WHAT YOU NEED TO DO:
In the material below, list every line carrying the string "common".

PROVIDED RECORDS:
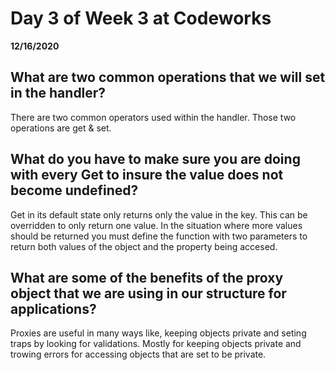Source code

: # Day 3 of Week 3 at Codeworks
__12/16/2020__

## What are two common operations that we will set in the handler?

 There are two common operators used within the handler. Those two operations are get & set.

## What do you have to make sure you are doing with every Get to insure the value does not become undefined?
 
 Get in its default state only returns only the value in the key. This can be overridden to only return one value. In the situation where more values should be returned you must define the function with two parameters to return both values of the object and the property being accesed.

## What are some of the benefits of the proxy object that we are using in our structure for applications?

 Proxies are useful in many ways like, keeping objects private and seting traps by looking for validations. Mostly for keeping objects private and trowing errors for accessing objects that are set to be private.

TASK OUTPUT:
## What are two common operations that we will set in the handler?
 There are two common operators used within the handler. Those two operations are get & set.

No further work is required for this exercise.